Lower $A strikes a blow to retailers, says Moody's
The report says it was credit-positive for Australian miners and the oil and gas sector, where if it continued, it would help preserve margin and cash flow in the weak and volatile commodity price environment.
"While the Aussie remained high against the $US, retailers benefited from cheaper imports, which helped sustain sales and margins despite low consumer confidence and rising input costs," said Maurice O'Connell, vice-president, Moody's Investors Service. "Although the lower $A/$US rate will alleviate some of the negative effect of online shopping, retailers may be forced to raise retail prices on imported goods to maintain margins, which may curb consumer spending amid already weak consumer sentiment.
"We estimate that the net effect of a drop in exchange rate to US92¢ from $US1.03 could diminish some major retailers' earnings before interest, tax, depreciation and amortisation around 2 per cent to 5 per cent, assuming the drop is sustained for the full financial year."
According to Moody's, a sustained lower $A would also have a credit-negative effect on AREITs such as Westfield Group (A2 negative) and GPT Group (A3 stable).
The AREITs' exposure to weakened retailers will make it more likely new or renewed leases will be lower than expiring leases.
"Westfield, for example, reported that Australian specialty sales increased by only 0.1 per cent in its Australian centres in the 12 months to March while occupancy costs (the percentage of rent to revenue) increased to 19.1 per cent from 18.8 per cent over the same period," the Moody's report says.
A BIS Shrapnel report says retail property remains in high demand.
Maria Lee, senior project manager at BIS Shrapnel, said the level of transactions set a record in 2012 and strong investor interest had continued in 2013. "Owners are ploughing more dollars into their centres, dusting off development projects put aside in the wake of the global financial crisis," she said.
Frequently Asked Questions about this Article…
Moody's says a weaker Australian dollar is credit-negative for retailers because it raises the cost of imported goods. That can force retailers to either accept lower margins or raise retail prices, which may curb consumer spending—important for investors watching retail earnings and sector health.
Moody's estimates that if the exchange rate drops to about US$0.92 from US$1.03 and stays there for a full financial year, it could reduce some major retailers' EBITDA by roughly 2% to 5%—a useful rule of thumb for investors modelling retailer profits.
Moody's says a weaker A$ is credit-positive for Australian miners and the oil and gas sector because it can help preserve margins and cash flow in a weak and volatile commodity-price environment, which matters for investors in those industries.
Moody's warns a sustained lower Australian dollar would be credit-negative for AREITs exposed to retailers—specifically mentioning Westfield Group (A2 negative) and GPT Group (A3 stable)—because weakened retailers make it more likely new or renewed leases will be signed at lower rents.

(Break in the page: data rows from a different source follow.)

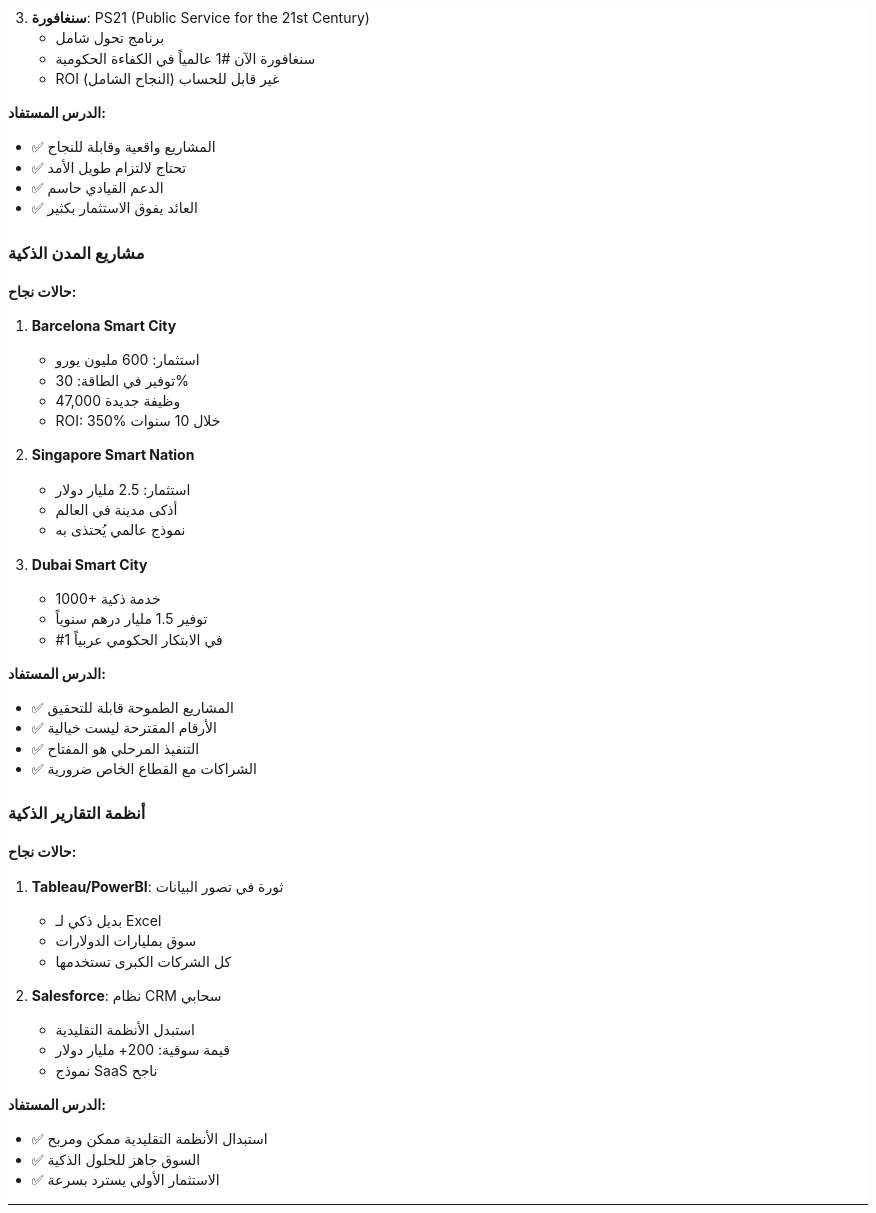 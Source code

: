 3. **سنغافورة**: PS21 (Public Service for the 21st Century)
   - برنامج تحول شامل
   - سنغافورة الآن #1 عالمياً في الكفاءة الحكومية
   - ROI غير قابل للحساب (النجاح الشامل)

**الدرس المستفاد:**
- ✅ المشاريع واقعية وقابلة للنجاح
- ✅ تحتاج لالتزام طويل الأمد
- ✅ الدعم القيادي حاسم
- ✅ العائد يفوق الاستثمار بكثير

### مشاريع المدن الذكية

**حالات نجاح:**
1. **Barcelona Smart City**
   - استثمار: 600 مليون يورو
   - توفير في الطاقة: 30%
   - 47,000 وظيفة جديدة
   - ROI: 350% خلال 10 سنوات

2. **Singapore Smart Nation**
   - استثمار: 2.5 مليار دولار
   - أذكى مدينة في العالم
   - نموذج عالمي يُحتذى به

3. **Dubai Smart City**
   - 1000+ خدمة ذكية
   - توفير 1.5 مليار درهم سنوياً
   - #1 في الابتكار الحكومي عربياً

**الدرس المستفاد:**
- ✅ المشاريع الطموحة قابلة للتحقيق
- ✅ الأرقام المقترحة ليست خيالية
- ✅ التنفيذ المرحلي هو المفتاح
- ✅ الشراكات مع القطاع الخاص ضرورية

### أنظمة التقارير الذكية

**حالات نجاح:**
1. **Tableau/PowerBI**: ثورة في تصور البيانات
   - بديل ذكي لـ Excel
   - سوق بمليارات الدولارات
   - كل الشركات الكبرى تستخدمها

2. **Salesforce**: نظام CRM سحابي
   - استبدل الأنظمة التقليدية
   - قيمة سوقية: 200+ مليار دولار
   - نموذج SaaS ناجح

**الدرس المستفاد:**
- ✅ استبدال الأنظمة التقليدية ممكن ومربح
- ✅ السوق جاهز للحلول الذكية
- ✅ الاستثمار الأولي يسترد بسرعة

---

Moody's cites Westfield reporting that Australian specialty sales rose only 0.1% in the 12 months to March, while occupancy costs (rent as a percentage of revenue) increased to 19.1% from 18.8%, highlighting margin pressure for retailers in shopping centres.
Moody's notes the lower A$ may alleviate some negative effects of online shopping by affecting prices, but overall retailers might still need to raise prices on imported goods to protect margins—something investors should weigh when assessing retail sales and pricing power.
BIS Shrapnel reports retail property remains in high demand, with transactions hitting a record in 2012 and strong investor interest continuing into 2013. For investors, this suggests ongoing capital appetite for retail real estate despite retailer margin pressures.
Use the article's points to check currency exposure, retailer margins, lease renewal risk and occupancy costs. Moody's flags that a sustained weaker A$ can hit retailer EBITDA and pressure AREIT rents—so factor exchange-rate sensitivity and retailers' ability to pass on higher import costs into your investment analysis.